Here is how I found my way of kicking this habit…I keep my stomach full of good stuff throughout the day.  This is done by establishing some set ‘snack’ and meal times.  For instance: here is my typical-daily eating schedule. (this will vary for everyone...my day begins at 4:30 AM)

  • 5:30 AM – Protein shake mixed with milk, yogurt and Whey Protein (I use Body Fortress) and a banana.
  • 7:00 AM – Oatmeal with Crasins and a little bit of brown sugar (not the pre-packaged oatmeal, this contains a TON of sugar)
  • 9:00 AM – Morning Snack – granola bar or some nuts (trail mix) or Cottage Cheese mixed with yogurt or some fruit
  • 11:30 AM – Lunch (make sure that this meal contains a lot of veggies…especially green stuff)
  • 2:30 PM – Afternoon Snack – Carrot sticks, nuts, granola bar, apple, orange, cheese stick
  • 4:00 PM – light snack – nuts, peanut butter on crackers
  • 5:30 PM – Dinner (remember this rule: divide your plate in half, on one half goes your veggies, fill that half with vegetables.  On the other half, spit it in two and half is your protein; chicken or other meat, and the last section is your starches and carbs; potatoes, rice, noodles, etc.)  
 

  • 7:00 PM – evening snack – Crackers, apple, orange
  • 9:00 PM – sometimes in the evening I’ll have a bowl of cereal, this is the last amount of food I get into me before I go to bed. I need the calories because I usually get up at 4:30 to run.

If I start feeling hungry at 8 AM, I can say to myself: “I get a snack in about an hour” and I can look forward to that short term reward.  It makes it easier to wait.

You could eliminate the 5:30 AM, 4 PM and 9 PM meals if you want to lean down a bit more.  I have to consume nearly 3500-4000 calories a day for my level of activity…you’d have to adjust your intake accordingly. There are a lot of good calorie calculators in the internet.  The key is in all this is PORTION CONTROL, or to eat just enough so that you are satisfied, but not full.  Then those cravings for that candy bar can be ignored easier because there is almost always something in your stomach.  In addition to this, drink a lot of water.  I drink about 60 oz. of water a day.  That helps keep your stomach busy.  One big advantage to this is that by chewing, and digesting, you are burning calories.  You are working out!
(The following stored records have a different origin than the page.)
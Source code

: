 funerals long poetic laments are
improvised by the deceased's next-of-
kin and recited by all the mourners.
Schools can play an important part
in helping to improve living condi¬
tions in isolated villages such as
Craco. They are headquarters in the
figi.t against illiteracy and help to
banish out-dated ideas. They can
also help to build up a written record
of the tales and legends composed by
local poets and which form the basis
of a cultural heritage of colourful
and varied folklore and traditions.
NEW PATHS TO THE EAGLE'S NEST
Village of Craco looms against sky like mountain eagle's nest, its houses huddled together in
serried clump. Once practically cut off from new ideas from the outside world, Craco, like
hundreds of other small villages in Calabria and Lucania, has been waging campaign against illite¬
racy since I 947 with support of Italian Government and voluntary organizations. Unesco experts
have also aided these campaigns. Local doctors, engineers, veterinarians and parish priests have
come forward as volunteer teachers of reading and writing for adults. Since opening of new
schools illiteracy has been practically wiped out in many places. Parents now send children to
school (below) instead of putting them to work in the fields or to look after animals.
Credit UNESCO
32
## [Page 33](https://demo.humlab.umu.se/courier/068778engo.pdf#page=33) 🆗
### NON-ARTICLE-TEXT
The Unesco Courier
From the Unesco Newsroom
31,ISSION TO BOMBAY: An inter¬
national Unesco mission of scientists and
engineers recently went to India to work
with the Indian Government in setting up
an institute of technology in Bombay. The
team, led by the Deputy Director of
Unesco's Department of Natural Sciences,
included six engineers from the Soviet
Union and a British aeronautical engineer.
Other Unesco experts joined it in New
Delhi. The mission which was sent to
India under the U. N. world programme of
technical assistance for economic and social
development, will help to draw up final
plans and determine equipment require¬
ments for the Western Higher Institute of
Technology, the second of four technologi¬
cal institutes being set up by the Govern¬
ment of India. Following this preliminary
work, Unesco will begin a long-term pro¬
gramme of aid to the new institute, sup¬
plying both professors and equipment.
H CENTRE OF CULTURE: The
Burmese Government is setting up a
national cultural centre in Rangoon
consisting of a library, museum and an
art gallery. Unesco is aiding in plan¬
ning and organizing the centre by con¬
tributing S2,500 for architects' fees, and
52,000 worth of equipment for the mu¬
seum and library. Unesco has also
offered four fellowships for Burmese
Your portions are best measured by this easy rule of thumb:
The correct portion of meat is the size of the palm of your hand.
The correct portion of starches is the size of your fist.
The correct portion of Fruits and Vegetables is what fits into your two hands (this is because it is really unlimited).

As you eat healthier, you’ll not only see noticeable results, but you’ll also feel them.  You’ll be happier and have more energy.  Eventually you will get to the point where your body doesn’t want that sugary stuff anymore.

One important thing to emphasize with this kind of meal plan…is that you must select healthier foods.  Processed & packaged foods usually aren’t that good.  Learn to read nutrition labels.  There are unhealthy granola bars just as there are unhealthy yogurts.  They pretend to be good for you, but contain almost as much sugar and fat as candy.  

One last word on eating healthy.  DO NOT DIET! Diets are bad for you.  The only long term effect that dieting has is to teach your body to more efficiently store fat.  The number one indicator that a person will have a weight problem later in life is whether or not they have dieted in the past.  Eating should be a permanent lifestyle change, not a short term diet.

Once you have your eating going in the right direction and you have started to establish those good, life-long habits, it’s time to start exercise.

In future posts we'll begin to examine good weight lifting and cardio programs.  In the meantime, start eating right, walking/running and start getting fit.